Boys seem to be playing a little better D today.

CV KNOCKS DOWN THE 3!


----------



## Porn Player (Apr 24, 2003)

we missin loads of shots


----------



## Turkish Delight (Mar 17, 2004)

Hopefully Raptors can keep this entensity up. They need to get this first win under their belts.


----------



## SkywalkerAC (Sep 20, 2002)

skip_dawg! said:


> nope am streamin the cavs game off the internet



From where?


----------



## Porn Player (Apr 24, 2003)

am i allowed 2 say


----------



## SkywalkerAC (Sep 20, 2002)

From the looks of things, Charlie is going to end up being one of the best shooting big men ever. AND he hits the offensive boards like a madman. Damn. :banana:


----------



## Porn Player (Apr 24, 2003)

charlie is killing it :banana: :banana: :banana: :banana: :banana:


----------



## SkywalkerAC (Sep 20, 2002)

skip_dawg! said:


> am i allowed 2 say


PM me.

Charlie with another putback baby!


----------



## Porn Player (Apr 24, 2003)

charlie charlie wow am luvin this guy 

15 and 5


----------



## onecooljew (Apr 24, 2003)

With rumors of a Christmas time election...

Can we nominate Charlie?


----------



## superdude211 (Apr 3, 2004)

Can You Say Rookie Of The Year


----------



## Porn Player (Apr 24, 2003)

man charlie 18 and 5


----------



## Rhubarb (Mar 19, 2005)

Charlie V is in the zooone.

Our energy on the boards has been great.


----------



## Porn Player (Apr 24, 2003)

end of half 48-44

i wanna see graham bk out there


----------



## TRON (Feb 29, 2004)

Great half, but Sam Mitchell is absolutely clueless in how to close out the quarters and halfs strong. 
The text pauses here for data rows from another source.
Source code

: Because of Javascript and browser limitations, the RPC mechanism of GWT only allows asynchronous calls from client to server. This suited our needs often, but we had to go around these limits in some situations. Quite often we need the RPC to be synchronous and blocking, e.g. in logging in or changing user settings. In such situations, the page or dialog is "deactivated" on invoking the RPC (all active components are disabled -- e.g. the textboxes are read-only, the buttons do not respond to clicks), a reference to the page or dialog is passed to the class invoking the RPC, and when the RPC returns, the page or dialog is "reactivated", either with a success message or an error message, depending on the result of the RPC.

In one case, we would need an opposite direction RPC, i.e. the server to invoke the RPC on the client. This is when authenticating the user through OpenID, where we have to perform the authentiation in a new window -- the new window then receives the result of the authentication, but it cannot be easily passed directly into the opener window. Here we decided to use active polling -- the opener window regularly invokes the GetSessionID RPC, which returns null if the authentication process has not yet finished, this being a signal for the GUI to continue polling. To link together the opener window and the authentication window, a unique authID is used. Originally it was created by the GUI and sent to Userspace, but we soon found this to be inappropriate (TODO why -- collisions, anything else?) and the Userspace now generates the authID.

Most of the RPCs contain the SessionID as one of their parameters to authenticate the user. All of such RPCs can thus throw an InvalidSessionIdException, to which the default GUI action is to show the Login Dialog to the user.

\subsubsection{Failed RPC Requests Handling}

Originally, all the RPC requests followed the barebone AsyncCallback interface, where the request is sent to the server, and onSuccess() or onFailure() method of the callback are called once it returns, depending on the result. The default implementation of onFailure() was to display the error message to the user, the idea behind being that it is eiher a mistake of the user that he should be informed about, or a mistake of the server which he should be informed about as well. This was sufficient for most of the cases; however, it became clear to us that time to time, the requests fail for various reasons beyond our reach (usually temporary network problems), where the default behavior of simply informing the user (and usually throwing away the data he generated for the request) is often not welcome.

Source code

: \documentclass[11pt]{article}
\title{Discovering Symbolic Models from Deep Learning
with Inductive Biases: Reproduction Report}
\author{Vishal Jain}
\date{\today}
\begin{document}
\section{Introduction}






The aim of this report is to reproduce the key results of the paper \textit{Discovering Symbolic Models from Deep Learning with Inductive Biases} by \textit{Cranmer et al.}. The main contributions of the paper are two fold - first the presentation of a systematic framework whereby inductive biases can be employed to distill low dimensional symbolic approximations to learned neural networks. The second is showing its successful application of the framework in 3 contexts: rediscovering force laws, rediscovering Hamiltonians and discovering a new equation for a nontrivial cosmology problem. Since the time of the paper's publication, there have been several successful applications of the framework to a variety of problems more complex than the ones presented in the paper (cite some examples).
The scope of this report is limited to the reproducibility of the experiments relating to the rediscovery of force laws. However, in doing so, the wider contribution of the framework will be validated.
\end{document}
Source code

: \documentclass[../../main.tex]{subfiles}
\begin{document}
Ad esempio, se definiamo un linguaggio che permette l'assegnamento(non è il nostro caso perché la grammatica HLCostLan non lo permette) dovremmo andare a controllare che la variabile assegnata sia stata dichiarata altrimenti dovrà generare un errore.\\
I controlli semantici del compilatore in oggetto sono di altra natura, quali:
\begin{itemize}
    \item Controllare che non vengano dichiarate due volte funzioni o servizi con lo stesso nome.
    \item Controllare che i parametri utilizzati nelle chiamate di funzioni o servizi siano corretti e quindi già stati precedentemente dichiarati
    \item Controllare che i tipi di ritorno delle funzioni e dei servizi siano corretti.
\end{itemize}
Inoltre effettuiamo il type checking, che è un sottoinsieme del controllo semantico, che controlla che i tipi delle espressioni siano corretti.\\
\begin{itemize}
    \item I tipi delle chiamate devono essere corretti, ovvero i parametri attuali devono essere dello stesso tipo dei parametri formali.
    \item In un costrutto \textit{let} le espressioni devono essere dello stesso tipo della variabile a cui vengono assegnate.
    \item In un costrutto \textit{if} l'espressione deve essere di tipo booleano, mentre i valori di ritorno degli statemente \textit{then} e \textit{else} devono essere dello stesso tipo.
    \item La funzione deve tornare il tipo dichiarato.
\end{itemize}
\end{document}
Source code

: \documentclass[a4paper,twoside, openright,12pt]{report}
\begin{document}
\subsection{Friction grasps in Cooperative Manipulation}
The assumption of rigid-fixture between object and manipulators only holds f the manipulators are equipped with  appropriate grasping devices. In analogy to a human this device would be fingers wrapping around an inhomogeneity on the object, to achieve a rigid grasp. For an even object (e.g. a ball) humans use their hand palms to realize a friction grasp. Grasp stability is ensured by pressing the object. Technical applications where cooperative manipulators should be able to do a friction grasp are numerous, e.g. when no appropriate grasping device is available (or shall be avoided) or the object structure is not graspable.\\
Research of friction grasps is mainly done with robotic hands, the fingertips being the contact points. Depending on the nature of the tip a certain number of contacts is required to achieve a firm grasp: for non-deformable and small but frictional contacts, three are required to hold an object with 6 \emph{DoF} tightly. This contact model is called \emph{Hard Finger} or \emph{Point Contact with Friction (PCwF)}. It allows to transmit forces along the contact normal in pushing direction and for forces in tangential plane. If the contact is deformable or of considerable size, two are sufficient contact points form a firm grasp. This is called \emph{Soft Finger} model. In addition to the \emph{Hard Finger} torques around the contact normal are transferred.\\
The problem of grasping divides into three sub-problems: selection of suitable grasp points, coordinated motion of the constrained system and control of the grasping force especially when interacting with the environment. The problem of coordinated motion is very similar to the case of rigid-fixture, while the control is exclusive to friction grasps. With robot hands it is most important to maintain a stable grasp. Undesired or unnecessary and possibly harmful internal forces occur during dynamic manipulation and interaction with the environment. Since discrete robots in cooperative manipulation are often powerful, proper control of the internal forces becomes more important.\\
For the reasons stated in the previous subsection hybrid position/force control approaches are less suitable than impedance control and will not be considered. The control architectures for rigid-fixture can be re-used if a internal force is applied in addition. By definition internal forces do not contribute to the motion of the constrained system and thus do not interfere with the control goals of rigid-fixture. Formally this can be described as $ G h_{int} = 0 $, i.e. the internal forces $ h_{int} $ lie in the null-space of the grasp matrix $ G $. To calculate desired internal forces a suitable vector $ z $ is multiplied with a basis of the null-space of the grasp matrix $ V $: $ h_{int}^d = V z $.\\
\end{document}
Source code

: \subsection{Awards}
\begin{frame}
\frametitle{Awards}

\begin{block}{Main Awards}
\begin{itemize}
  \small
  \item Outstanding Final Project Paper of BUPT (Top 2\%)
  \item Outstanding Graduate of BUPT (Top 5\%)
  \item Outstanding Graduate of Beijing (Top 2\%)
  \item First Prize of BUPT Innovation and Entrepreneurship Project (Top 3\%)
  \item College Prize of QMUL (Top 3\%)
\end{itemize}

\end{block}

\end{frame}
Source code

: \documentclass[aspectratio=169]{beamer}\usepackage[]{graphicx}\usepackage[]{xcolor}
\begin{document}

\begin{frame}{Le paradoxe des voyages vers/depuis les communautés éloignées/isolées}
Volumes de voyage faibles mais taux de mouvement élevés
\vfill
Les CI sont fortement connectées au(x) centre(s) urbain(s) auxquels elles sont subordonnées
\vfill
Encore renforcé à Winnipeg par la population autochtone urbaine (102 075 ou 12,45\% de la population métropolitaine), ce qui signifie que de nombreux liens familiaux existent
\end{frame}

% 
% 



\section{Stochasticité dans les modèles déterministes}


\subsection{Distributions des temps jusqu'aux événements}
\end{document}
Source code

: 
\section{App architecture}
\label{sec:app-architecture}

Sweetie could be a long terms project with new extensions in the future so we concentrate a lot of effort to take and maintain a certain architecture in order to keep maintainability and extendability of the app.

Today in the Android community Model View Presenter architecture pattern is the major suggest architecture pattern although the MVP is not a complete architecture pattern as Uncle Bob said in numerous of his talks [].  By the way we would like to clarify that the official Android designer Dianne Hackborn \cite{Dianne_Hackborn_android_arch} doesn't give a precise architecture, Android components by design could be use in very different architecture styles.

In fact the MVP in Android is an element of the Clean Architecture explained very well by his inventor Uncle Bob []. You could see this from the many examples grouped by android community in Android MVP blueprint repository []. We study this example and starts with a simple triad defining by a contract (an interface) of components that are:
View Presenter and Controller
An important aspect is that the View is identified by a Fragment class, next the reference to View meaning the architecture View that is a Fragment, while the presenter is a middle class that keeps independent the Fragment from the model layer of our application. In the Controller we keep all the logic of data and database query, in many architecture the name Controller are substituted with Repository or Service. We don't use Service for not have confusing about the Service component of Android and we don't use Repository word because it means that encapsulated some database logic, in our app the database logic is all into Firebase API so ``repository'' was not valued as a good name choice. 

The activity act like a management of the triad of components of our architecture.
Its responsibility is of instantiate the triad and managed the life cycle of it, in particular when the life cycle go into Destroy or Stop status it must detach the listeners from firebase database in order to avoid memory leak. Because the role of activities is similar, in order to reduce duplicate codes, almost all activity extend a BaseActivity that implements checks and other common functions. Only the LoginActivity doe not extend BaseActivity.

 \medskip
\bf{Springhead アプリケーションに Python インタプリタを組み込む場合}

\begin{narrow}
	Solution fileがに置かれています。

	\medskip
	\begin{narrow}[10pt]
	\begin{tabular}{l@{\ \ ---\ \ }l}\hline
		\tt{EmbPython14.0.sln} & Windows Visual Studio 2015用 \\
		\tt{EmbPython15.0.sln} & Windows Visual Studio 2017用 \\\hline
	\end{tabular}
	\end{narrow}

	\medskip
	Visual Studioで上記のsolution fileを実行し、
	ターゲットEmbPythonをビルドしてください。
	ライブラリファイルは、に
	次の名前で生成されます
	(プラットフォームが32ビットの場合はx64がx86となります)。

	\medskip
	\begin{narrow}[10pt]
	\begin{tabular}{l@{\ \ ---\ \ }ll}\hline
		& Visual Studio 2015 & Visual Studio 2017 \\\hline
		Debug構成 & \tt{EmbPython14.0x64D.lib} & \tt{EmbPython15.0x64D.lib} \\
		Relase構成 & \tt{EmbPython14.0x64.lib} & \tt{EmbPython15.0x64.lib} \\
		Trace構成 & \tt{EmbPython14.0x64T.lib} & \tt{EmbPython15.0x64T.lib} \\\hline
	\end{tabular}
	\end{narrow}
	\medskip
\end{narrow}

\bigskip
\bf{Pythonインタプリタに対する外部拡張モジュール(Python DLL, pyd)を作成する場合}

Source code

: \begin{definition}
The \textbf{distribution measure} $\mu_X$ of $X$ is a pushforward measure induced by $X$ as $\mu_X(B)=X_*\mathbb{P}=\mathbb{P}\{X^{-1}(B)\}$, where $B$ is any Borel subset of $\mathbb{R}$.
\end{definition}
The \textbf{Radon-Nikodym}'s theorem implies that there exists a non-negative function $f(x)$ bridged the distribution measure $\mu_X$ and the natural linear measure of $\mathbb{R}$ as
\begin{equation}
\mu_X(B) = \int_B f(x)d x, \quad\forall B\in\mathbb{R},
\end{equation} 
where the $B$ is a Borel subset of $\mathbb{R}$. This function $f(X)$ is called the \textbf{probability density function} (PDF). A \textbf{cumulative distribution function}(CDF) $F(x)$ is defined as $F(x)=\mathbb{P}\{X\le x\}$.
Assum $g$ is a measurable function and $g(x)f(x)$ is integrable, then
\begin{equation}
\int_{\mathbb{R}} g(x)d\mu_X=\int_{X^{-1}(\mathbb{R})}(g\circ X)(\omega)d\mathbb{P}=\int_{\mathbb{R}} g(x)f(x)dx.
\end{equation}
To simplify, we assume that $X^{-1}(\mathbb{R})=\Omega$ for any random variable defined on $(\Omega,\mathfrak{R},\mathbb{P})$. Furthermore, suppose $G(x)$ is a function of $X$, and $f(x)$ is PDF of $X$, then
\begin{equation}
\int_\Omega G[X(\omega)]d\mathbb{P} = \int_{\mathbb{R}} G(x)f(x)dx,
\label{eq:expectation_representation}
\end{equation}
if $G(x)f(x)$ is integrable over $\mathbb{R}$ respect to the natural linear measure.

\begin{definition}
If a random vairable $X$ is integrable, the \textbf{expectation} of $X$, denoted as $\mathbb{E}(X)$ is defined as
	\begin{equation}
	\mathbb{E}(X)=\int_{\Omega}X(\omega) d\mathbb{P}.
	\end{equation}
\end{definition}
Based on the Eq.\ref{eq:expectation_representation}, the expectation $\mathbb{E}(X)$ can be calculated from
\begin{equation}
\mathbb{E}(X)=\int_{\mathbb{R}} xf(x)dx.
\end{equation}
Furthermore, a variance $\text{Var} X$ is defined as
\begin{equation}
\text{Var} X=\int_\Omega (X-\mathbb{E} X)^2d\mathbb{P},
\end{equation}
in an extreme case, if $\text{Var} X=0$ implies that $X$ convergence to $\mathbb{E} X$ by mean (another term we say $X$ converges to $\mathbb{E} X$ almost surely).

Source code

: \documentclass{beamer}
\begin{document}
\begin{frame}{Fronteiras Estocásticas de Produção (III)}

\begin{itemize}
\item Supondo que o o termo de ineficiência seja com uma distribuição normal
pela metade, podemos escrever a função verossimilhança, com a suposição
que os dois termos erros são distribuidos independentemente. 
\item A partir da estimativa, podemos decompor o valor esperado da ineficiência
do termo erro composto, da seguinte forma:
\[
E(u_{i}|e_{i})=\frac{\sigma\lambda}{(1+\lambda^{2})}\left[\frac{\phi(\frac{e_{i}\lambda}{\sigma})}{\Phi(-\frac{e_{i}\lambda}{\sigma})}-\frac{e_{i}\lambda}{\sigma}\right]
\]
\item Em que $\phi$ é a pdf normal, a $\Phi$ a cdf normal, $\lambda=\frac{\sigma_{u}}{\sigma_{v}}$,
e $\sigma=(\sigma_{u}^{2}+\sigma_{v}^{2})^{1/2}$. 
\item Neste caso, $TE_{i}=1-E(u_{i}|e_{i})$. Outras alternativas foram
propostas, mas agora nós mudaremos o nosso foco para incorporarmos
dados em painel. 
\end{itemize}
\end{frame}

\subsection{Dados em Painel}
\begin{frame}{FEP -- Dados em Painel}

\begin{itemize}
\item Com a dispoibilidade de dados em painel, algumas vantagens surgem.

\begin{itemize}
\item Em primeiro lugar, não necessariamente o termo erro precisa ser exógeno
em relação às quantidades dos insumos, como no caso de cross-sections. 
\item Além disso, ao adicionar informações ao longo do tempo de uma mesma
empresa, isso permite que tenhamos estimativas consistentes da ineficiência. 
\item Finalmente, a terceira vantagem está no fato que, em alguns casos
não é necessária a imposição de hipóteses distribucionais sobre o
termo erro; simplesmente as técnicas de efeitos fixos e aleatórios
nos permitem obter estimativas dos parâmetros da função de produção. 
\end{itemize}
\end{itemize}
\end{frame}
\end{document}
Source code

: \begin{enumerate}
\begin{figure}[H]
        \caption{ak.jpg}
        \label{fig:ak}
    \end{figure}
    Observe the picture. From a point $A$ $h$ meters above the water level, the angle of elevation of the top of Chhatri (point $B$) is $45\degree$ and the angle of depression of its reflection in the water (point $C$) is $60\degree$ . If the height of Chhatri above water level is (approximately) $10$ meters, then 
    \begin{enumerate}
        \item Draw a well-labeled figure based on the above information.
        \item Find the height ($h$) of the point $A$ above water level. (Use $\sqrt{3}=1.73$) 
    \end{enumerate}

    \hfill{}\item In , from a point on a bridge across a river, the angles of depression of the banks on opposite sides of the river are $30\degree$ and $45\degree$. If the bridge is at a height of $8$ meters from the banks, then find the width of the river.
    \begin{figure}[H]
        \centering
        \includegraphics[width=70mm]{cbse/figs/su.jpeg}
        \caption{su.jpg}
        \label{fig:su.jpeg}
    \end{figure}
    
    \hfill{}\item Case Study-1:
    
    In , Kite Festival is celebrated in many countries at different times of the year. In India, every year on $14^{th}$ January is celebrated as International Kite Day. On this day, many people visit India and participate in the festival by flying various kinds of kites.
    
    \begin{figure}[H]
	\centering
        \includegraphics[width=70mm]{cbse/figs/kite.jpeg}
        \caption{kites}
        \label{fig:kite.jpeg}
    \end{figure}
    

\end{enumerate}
We had a near 10 point lead with 3 min to go in the half, momentum totally in our favour then he decides to mess with it, putting in Bonner and Mo with Jalen  ......where the lead then gets cut to 4....

Sam did the same thing the last game against Philly, when we cut the deficit to 4 before the half, had a little momentum going, and again he screws with the lineup...lead back to 10 by the half.

If you really want to win this game, screw all the stupid lineups, play 7 guys heavy minutes and forget about all these stupid lineup combination


----------



## Yao Mania (Aug 4, 2003)

Go Raptors! I believe! :banana:

Charlie V is amazing


----------



## charlz (Jun 9, 2003)

at the 1/2

<b>Good</b>
Charlie V / Rose

<b>Bad</b>
Shooting % is not great could be up by 15

<b>Ugly</b>
Mo Pete - I am so displease with his play that I actually find myself cheering against him so he'll ride the pine.

Bring back E-Will and cut back Mo Petes minutes - big time.


----------



## Turkish Delight (Mar 17, 2004)

Charlie V for ROY!


----------



## Porn Player (Apr 24, 2003)

terrible start 2 second half even game


----------



## SkywalkerAC (Sep 20, 2002)

Suddenly we're pretty good at offensive rebounding.

Steal in the open court...

BONNER WITH THE DUNK!!!!!


----------



## onecooljew (Apr 24, 2003)

SkywalkerAC said:


> Suddenly we're pretty good at offensive rebounding.
> 
> Steal in the open court...
> 
> BONNER WITH THE DUNK!!!!!


Are you listening to the game on the radio some how?


----------



## SkywalkerAC (Sep 20, 2002)

onecooljew said:


> Are you listening to the game on the radio some how?


of course. fan590.com - listen live.


----------



## SkywalkerAC (Sep 20, 2002)

Likin the lineup. Get Jalen the hell out of there.


----------



## Porn Player (Apr 24, 2003)

dwn by 2


----------



## SkywalkerAC (Sep 20, 2002)

15 and 12 for Bosh through 3 quarters. Can he make a winning impact though?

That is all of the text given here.